**Dataset entries:**
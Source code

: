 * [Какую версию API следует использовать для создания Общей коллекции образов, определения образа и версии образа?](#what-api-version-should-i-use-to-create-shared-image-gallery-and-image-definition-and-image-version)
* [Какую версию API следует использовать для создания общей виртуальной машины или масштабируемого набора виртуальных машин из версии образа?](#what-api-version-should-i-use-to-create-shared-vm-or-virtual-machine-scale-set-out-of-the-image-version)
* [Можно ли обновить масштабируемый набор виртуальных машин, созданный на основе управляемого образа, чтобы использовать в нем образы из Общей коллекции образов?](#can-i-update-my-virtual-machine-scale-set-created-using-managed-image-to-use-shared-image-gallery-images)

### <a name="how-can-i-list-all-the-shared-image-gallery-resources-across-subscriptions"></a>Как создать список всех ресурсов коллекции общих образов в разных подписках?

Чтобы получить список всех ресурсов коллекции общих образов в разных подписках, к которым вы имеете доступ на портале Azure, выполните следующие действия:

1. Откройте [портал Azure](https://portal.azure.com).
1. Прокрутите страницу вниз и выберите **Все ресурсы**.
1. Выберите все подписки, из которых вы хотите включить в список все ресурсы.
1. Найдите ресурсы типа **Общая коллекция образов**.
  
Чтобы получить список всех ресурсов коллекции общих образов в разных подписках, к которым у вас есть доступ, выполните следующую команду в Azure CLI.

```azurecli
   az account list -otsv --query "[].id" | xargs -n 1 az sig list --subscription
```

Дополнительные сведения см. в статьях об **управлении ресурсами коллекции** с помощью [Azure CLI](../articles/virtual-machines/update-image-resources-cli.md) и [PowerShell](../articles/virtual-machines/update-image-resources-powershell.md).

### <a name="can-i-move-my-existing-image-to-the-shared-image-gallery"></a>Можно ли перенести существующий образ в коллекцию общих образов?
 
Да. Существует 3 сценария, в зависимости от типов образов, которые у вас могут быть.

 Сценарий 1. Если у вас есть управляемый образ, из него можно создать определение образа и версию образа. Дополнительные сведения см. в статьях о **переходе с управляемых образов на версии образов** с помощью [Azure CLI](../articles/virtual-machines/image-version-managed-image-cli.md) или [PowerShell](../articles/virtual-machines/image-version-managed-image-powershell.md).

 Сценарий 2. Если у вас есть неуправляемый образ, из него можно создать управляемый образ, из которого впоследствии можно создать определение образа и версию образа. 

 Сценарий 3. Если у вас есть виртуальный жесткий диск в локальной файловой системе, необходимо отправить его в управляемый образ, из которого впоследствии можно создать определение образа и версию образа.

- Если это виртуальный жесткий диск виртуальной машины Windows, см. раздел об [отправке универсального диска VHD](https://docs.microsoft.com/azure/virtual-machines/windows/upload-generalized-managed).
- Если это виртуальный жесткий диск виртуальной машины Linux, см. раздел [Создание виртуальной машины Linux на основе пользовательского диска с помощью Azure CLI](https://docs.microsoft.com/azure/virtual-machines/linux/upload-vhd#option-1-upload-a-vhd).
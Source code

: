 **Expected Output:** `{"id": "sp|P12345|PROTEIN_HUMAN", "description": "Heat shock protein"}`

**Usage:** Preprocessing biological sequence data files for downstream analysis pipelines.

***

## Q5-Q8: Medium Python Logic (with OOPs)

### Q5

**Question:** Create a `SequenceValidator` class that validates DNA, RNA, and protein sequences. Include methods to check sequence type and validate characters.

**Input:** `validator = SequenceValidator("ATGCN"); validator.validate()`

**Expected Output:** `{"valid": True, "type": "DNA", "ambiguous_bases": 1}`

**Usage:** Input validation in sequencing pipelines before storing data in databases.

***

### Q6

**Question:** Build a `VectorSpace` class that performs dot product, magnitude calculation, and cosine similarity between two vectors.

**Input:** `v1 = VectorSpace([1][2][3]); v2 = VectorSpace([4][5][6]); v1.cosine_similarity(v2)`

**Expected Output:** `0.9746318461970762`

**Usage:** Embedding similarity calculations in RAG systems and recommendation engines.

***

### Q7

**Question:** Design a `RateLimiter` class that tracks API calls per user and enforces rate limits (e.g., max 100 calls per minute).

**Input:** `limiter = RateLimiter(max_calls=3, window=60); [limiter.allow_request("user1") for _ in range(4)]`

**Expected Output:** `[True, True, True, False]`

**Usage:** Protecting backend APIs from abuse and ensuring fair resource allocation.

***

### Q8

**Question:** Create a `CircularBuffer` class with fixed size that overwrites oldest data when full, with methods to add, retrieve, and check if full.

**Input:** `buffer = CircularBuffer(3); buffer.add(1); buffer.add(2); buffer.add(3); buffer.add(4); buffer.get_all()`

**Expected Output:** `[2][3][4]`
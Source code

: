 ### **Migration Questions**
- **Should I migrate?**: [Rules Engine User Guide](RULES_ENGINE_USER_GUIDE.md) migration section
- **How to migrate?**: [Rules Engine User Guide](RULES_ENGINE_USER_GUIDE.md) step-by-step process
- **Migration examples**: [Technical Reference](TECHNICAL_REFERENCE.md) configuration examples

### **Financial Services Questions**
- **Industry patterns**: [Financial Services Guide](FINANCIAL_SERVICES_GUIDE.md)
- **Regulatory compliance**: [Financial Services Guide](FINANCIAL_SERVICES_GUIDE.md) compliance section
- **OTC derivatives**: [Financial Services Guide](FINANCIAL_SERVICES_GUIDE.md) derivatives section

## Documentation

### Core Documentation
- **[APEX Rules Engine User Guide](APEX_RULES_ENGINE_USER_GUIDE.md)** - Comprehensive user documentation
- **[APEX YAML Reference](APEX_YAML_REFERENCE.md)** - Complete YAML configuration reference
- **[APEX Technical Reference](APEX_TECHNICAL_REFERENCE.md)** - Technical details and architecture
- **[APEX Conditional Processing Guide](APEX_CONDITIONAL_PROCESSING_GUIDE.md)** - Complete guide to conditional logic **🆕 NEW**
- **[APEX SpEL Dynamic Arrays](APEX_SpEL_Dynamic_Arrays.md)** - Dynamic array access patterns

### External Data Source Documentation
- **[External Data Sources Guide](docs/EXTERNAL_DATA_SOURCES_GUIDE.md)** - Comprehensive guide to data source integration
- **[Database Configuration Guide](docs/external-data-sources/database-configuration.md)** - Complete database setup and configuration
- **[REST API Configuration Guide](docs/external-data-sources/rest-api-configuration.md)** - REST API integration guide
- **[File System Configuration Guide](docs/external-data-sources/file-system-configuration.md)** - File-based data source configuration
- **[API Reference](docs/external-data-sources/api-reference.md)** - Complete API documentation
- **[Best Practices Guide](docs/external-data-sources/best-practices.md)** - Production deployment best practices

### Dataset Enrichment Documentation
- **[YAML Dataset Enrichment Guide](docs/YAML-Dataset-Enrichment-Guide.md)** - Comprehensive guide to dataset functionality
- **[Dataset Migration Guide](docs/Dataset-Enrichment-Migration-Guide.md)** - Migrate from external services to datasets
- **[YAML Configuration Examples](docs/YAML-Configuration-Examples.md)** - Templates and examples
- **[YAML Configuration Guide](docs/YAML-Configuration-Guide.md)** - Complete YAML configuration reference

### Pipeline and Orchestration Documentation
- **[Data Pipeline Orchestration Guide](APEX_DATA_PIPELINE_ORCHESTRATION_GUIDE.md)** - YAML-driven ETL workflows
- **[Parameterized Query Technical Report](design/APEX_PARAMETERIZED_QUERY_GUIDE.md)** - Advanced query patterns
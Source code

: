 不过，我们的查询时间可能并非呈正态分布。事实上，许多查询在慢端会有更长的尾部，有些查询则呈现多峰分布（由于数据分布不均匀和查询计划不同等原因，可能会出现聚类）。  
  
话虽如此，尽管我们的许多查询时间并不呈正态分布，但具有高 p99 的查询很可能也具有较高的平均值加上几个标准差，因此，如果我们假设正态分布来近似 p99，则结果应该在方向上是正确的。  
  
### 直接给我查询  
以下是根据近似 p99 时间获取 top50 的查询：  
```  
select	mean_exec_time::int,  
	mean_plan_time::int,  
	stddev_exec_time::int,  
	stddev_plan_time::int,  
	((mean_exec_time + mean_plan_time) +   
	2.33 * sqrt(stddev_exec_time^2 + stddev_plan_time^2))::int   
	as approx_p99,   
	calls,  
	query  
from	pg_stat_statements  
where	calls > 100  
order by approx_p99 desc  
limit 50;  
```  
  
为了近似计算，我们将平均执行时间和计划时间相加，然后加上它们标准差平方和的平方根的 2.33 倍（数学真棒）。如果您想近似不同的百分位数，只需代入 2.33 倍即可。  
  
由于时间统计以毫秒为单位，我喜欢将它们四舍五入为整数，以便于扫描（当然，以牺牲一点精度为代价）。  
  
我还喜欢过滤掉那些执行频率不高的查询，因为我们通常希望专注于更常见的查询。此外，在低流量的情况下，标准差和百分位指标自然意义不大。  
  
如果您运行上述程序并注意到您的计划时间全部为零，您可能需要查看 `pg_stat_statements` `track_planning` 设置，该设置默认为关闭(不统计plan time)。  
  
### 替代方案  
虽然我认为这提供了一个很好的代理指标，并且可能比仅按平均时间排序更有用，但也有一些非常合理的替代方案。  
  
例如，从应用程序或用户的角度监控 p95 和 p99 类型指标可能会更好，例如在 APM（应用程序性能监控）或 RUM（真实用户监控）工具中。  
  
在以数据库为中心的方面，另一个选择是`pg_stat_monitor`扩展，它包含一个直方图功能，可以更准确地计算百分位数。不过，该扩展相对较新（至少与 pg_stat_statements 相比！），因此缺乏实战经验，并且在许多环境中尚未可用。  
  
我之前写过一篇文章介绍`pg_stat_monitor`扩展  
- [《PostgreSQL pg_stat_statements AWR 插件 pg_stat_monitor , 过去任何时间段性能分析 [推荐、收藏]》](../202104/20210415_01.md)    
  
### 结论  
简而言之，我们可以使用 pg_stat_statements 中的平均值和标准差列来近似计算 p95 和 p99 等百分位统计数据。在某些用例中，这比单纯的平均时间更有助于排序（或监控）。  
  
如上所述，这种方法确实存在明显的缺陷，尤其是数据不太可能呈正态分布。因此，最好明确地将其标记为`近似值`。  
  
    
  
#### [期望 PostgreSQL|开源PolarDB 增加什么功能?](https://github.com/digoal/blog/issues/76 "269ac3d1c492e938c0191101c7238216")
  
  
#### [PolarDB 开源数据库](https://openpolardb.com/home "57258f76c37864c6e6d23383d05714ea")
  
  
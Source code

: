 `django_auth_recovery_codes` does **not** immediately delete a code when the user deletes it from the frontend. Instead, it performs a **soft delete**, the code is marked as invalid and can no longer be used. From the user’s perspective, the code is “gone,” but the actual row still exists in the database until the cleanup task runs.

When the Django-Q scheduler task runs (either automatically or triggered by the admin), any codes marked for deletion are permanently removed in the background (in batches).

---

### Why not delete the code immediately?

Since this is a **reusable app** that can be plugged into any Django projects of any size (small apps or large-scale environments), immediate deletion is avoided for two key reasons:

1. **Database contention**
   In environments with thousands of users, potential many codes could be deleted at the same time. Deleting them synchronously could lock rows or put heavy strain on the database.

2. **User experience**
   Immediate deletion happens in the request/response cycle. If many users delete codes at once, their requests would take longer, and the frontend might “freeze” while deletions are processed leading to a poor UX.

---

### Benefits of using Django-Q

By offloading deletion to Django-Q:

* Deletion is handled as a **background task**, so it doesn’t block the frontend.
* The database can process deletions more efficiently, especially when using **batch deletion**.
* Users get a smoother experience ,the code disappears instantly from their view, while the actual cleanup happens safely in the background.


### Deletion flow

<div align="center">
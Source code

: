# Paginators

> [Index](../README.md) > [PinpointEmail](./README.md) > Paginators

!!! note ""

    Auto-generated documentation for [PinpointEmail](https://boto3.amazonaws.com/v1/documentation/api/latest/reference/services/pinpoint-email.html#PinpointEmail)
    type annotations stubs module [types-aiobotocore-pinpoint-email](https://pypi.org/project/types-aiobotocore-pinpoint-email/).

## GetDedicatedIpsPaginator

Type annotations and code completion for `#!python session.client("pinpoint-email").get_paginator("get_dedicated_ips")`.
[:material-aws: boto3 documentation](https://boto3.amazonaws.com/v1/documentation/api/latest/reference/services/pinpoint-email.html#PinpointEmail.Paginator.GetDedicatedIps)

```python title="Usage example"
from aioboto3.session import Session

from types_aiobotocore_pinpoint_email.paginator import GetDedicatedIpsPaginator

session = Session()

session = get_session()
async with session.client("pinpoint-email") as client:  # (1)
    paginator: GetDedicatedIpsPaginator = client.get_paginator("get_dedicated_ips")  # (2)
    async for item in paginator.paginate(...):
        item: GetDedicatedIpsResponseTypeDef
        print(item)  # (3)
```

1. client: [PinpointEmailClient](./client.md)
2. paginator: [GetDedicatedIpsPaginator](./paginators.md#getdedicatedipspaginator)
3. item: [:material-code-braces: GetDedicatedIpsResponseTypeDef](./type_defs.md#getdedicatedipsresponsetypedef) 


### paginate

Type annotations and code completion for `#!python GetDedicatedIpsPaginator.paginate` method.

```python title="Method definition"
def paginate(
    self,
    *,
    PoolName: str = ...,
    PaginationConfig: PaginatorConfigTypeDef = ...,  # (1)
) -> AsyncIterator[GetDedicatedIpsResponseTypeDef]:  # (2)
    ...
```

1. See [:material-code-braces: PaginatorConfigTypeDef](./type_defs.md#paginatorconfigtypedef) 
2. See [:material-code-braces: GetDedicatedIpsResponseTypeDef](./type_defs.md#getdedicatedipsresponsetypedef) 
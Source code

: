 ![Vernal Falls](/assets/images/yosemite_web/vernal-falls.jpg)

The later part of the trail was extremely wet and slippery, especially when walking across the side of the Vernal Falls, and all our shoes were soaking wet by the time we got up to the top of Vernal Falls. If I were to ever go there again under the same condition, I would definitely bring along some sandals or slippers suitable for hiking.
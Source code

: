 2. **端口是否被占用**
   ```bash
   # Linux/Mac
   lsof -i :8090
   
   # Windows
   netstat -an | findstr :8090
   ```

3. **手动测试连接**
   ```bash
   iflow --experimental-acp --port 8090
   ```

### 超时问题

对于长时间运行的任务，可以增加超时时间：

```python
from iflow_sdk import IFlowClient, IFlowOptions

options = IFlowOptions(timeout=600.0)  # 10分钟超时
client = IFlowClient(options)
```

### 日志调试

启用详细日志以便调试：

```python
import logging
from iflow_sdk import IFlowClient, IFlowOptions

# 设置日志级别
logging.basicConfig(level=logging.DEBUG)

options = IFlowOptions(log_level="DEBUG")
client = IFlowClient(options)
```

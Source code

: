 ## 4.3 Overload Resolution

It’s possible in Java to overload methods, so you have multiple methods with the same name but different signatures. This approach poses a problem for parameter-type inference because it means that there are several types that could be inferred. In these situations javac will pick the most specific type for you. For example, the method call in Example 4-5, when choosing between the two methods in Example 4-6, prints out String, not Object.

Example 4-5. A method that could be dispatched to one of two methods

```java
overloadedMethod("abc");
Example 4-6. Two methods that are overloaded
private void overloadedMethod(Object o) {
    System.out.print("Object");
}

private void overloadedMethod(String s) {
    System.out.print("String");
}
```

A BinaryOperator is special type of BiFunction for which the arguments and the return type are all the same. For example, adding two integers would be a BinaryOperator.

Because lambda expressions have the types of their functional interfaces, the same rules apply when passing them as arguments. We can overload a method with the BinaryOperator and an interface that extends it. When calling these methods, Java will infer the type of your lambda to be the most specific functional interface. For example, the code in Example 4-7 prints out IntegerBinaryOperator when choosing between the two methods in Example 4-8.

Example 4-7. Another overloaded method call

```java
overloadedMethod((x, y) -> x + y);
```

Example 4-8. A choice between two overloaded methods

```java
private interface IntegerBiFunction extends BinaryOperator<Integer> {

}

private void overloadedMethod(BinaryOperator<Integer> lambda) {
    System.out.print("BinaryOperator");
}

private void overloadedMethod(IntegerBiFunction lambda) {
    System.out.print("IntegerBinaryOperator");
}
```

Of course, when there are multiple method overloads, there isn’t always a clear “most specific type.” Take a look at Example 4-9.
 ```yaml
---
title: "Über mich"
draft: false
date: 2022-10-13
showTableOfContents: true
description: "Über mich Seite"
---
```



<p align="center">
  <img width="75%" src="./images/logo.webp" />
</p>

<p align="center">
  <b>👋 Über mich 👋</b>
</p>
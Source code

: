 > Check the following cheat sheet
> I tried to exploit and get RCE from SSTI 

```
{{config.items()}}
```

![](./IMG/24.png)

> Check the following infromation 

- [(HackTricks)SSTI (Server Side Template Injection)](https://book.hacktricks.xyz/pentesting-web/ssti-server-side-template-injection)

**Your instructions:** Show all lines from the records above where the word "создать" occurs.

**Answer:**
### <a name="how-can-i-list-all-the-shared-image-gallery-resources-across-subscriptions"></a>Как создать список всех ресурсов коллекции общих образов в разных подписках?
 Сценарий 1. Если у вас есть управляемый образ, из него можно создать определение образа и версию образа. Дополнительные сведения см. в статьях о **переходе с управляемых образов на версии образов** с помощью [Azure CLI](../articles/virtual-machines/image-version-managed-image-cli.md) или [PowerShell](../articles/virtual-machines/image-version-managed-image-powershell.md).
 Сценарий 2. Если у вас есть неуправляемый образ, из него можно создать управляемый образ, из которого впоследствии можно создать определение образа и версию образа. 
 Сценарий 3. Если у вас есть виртуальный жесткий диск в локальной файловой системе, необходимо отправить его в управляемый образ, из которого впоследствии можно создать определение образа и версию образа.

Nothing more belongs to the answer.